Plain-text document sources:
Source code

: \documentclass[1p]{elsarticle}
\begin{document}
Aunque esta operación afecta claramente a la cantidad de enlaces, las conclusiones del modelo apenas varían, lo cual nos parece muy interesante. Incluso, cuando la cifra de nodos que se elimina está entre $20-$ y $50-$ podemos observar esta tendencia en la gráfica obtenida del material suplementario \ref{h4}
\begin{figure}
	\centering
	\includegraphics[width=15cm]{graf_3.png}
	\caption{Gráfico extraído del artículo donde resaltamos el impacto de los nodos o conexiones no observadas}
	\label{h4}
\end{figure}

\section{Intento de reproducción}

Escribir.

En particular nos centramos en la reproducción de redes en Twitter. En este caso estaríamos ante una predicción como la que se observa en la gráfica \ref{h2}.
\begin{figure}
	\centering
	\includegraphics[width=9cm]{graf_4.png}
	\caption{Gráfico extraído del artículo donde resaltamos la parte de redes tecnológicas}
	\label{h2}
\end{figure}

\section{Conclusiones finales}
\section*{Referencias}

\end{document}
==
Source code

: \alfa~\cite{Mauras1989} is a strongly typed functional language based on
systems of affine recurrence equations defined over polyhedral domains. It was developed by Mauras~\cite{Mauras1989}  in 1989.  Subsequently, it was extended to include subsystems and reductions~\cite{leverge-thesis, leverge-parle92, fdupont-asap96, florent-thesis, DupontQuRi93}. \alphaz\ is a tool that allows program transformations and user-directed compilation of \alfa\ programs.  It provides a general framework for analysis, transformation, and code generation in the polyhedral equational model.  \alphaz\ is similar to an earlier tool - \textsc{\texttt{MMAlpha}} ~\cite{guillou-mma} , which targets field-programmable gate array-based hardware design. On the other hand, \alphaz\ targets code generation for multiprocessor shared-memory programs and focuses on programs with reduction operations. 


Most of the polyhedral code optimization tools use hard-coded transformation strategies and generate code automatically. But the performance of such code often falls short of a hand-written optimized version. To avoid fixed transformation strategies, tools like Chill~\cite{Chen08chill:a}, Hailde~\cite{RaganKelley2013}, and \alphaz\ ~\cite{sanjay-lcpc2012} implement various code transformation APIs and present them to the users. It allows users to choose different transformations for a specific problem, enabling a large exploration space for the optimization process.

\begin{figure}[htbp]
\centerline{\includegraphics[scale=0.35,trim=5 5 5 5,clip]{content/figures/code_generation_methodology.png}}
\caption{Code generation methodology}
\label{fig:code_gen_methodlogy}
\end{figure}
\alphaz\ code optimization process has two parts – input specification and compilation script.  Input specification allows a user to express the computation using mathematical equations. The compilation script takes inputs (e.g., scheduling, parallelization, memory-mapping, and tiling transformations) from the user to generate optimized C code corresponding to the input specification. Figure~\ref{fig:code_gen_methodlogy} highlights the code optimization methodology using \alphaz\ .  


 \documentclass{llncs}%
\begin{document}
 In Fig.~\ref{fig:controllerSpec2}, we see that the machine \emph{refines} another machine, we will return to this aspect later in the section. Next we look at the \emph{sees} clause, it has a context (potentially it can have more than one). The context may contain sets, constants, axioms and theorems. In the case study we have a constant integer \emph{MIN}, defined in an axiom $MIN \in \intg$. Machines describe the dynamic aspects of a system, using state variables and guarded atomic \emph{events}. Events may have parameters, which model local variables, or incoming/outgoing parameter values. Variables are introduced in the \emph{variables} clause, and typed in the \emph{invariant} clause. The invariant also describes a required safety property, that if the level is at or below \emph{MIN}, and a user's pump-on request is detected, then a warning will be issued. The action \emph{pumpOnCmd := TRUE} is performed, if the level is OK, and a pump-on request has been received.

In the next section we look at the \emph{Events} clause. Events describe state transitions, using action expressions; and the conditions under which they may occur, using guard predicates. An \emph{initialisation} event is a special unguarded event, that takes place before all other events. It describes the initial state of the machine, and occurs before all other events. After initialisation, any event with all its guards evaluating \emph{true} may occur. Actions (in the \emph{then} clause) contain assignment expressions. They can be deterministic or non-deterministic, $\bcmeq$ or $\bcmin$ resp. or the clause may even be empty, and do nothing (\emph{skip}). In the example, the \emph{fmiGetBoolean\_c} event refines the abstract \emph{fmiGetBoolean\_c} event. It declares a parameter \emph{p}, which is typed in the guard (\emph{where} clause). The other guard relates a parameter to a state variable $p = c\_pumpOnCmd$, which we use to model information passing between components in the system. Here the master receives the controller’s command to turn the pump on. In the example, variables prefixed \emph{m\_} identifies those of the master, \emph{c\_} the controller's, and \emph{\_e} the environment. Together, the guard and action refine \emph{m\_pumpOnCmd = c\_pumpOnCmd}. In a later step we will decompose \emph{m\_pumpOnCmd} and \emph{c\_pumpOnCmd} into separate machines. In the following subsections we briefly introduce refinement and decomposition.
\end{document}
---
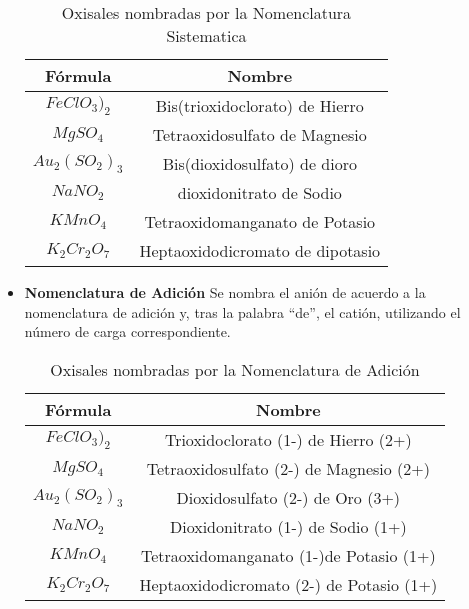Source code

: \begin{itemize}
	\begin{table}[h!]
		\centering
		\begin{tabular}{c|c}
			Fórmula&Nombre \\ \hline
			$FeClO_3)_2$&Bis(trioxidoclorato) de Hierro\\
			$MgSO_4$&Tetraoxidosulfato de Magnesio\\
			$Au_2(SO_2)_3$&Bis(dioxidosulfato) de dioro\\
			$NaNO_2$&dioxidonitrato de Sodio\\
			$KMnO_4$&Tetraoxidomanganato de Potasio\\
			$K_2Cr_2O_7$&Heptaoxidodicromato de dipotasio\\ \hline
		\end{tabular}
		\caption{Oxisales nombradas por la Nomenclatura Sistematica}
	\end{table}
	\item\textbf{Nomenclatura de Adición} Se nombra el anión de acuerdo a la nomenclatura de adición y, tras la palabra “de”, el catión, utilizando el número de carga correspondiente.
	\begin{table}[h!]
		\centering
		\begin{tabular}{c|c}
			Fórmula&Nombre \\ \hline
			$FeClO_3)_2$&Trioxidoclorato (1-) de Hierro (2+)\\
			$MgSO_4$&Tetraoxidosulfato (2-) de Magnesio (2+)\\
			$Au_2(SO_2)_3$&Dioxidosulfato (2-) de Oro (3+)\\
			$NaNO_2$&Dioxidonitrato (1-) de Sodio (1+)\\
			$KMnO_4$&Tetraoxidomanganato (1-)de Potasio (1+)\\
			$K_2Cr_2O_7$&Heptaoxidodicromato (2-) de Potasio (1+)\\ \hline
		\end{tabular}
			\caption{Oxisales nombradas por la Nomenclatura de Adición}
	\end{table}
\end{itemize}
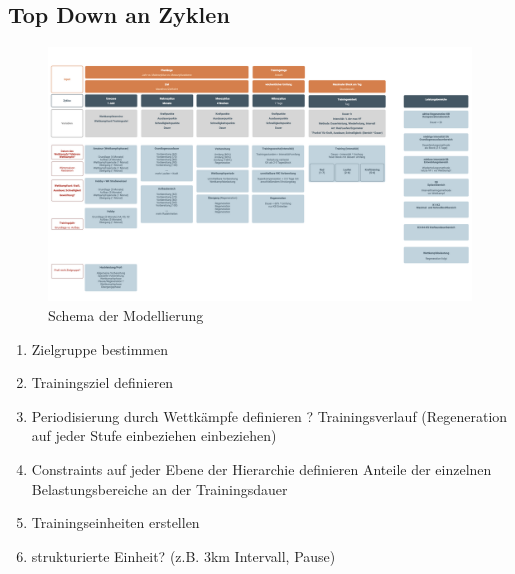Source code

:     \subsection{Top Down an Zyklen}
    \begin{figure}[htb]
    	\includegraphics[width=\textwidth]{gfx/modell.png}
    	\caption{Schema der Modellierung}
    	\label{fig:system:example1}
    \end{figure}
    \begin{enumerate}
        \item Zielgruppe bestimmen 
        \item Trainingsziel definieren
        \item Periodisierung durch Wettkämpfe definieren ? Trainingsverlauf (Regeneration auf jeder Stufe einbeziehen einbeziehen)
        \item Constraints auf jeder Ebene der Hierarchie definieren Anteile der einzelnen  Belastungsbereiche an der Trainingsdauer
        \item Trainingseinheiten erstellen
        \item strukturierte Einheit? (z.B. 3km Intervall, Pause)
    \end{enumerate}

*TASK INSTRUCTIONS*
Print, from the entries above, the line with "de carga correspondiente.", the line with "(1-)de Potasio (1+)\\" and all lines between them, exactly and with nothing else.

*REPLY*
	\item\textbf{Nomenclatura de Adición} Se nombra el anión de acuerdo a la nomenclatura de adición y, tras la palabra “de”, el catión, utilizando el número de carga correspondiente.
	\begin{table}[h!]
		\centering
		\begin{tabular}{c|c}
			Fórmula&Nombre \\ \hline
			$FeClO_3)_2$&Trioxidoclorato (1-) de Hierro (2+)\\
			$MgSO_4$&Tetraoxidosulfato (2-) de Magnesio (2+)\\
			$Au_2(SO_2)_3$&Dioxidosulfato (2-) de Oro (3+)\\
			$NaNO_2$&Dioxidonitrato (1-) de Sodio (1+)\\
			$KMnO_4$&Tetraoxidomanganato (1-)de Potasio (1+)\\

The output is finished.